◆ What to work on
Where the string "вариограммы" appears in a line of the data, show that line.

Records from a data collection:
============

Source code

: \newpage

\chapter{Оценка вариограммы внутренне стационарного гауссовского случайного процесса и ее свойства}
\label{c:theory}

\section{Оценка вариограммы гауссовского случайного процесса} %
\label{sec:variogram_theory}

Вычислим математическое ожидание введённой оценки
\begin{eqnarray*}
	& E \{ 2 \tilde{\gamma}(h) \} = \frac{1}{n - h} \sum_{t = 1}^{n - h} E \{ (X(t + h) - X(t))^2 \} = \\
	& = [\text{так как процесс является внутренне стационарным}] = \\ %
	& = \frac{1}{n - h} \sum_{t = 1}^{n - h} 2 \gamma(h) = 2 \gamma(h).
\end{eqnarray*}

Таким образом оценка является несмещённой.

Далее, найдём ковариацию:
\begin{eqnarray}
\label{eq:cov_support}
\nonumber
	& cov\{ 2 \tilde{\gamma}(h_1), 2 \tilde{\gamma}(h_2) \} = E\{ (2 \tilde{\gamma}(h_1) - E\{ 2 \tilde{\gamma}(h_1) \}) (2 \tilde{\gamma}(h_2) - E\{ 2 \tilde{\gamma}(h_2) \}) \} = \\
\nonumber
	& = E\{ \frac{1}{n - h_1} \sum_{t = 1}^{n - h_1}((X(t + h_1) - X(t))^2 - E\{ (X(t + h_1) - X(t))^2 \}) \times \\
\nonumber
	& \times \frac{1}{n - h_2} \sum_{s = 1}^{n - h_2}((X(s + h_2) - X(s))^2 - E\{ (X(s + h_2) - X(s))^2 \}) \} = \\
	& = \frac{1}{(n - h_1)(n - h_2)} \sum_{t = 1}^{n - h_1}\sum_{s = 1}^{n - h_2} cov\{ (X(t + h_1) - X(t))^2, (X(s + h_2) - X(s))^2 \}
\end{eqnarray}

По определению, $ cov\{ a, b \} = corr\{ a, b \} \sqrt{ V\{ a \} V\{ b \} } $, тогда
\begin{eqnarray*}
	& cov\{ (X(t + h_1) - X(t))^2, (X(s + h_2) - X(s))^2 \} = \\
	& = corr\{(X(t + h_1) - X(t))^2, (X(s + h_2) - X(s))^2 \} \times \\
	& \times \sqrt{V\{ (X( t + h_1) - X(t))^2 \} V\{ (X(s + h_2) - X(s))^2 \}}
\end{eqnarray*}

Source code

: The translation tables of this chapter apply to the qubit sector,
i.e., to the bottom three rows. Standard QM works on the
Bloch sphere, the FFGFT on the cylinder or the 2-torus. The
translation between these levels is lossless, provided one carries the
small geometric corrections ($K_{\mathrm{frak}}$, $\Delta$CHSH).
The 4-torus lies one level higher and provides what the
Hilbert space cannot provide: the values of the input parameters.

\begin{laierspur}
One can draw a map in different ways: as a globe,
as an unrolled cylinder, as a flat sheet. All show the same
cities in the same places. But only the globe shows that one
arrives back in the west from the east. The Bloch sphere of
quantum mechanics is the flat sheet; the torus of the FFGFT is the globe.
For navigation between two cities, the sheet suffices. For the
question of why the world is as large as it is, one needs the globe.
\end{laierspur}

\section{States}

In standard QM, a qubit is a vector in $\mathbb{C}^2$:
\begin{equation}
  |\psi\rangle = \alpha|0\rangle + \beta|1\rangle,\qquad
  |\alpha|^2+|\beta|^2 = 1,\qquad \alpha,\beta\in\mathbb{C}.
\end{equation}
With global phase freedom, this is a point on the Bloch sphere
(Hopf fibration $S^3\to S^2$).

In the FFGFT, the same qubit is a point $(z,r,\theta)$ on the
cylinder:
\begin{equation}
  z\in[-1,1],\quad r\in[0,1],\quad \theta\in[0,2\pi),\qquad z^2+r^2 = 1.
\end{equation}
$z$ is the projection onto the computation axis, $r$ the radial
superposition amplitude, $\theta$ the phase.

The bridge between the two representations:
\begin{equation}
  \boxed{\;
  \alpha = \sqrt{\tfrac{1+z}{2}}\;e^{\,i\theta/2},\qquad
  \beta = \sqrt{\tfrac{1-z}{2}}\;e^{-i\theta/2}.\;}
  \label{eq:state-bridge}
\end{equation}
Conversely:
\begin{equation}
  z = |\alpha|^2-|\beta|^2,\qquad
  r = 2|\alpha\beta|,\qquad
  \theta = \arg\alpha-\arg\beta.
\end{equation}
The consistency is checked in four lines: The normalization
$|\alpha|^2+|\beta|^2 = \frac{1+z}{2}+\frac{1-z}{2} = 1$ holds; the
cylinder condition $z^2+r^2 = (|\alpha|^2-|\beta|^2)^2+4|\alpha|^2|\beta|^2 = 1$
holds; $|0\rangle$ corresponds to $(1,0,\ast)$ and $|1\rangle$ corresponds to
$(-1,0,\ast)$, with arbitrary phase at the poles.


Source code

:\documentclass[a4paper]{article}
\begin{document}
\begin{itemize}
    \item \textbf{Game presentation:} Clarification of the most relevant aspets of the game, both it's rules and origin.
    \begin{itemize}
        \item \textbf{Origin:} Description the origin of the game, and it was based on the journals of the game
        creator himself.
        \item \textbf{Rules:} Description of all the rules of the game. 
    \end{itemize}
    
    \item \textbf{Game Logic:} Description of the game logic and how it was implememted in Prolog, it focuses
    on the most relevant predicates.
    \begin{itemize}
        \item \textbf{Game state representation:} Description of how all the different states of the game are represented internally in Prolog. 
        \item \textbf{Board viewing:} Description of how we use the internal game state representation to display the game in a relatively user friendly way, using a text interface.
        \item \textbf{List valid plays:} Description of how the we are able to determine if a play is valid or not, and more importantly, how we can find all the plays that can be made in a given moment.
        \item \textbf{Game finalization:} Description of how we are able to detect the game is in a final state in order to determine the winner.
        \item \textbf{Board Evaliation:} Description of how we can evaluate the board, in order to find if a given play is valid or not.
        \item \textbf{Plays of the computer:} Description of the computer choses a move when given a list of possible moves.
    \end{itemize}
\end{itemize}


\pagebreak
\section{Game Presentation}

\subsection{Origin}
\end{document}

============

◆ Answer for this exercise
\chapter{Оценка вариограммы внутренне стационарного гауссовского случайного процесса и ее свойства}
\section{Оценка вариограммы гауссовского случайного процесса} %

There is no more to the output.